[Saved data entries]
────────────────
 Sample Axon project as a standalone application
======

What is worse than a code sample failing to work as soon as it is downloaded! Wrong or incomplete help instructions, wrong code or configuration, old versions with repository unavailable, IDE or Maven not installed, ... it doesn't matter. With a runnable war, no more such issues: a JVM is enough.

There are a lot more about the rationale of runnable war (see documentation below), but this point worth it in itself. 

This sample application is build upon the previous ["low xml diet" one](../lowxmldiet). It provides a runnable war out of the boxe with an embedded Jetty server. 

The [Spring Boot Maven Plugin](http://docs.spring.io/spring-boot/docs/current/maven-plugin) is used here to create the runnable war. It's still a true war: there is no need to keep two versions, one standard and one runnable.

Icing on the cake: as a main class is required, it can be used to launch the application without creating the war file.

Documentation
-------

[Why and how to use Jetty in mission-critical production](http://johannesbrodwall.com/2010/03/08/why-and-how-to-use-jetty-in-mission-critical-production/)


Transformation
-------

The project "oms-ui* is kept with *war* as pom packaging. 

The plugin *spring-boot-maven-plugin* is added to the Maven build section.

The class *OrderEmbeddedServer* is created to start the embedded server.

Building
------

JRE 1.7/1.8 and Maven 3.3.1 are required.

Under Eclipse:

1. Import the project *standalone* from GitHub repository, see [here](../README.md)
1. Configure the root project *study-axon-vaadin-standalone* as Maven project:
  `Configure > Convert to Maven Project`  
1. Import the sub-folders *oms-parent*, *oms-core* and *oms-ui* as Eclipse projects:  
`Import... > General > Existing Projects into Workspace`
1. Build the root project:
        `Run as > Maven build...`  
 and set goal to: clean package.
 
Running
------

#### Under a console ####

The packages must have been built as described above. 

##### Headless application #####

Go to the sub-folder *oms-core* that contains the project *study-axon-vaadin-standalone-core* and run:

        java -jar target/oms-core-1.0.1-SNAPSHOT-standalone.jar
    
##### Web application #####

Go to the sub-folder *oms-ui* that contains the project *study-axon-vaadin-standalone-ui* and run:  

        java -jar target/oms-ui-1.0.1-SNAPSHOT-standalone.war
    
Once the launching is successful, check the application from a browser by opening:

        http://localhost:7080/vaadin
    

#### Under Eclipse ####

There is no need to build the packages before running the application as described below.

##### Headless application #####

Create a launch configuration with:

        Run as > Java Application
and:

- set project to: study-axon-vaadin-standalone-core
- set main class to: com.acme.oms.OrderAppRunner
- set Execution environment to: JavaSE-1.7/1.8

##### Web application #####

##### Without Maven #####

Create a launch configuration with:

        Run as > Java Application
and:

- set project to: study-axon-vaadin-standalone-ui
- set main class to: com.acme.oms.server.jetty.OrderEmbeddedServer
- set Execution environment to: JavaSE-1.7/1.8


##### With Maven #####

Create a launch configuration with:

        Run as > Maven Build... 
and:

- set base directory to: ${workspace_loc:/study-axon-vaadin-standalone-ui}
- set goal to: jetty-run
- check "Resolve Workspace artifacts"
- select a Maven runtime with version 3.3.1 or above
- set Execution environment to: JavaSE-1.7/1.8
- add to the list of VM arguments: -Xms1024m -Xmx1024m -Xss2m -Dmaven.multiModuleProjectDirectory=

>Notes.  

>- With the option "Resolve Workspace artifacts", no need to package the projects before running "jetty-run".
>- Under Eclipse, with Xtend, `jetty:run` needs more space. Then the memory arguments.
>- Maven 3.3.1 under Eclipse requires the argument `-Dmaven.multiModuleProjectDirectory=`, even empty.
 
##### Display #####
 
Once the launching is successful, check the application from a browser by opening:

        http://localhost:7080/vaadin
────────────────
[Required action] Out of the entries, report each line that contains the word "SNAPSHOT".

[The completed task]
        java -jar target/oms-core-1.0.1-SNAPSHOT-standalone.jar
        java -jar target/oms-ui-1.0.1-SNAPSHOT-standalone.war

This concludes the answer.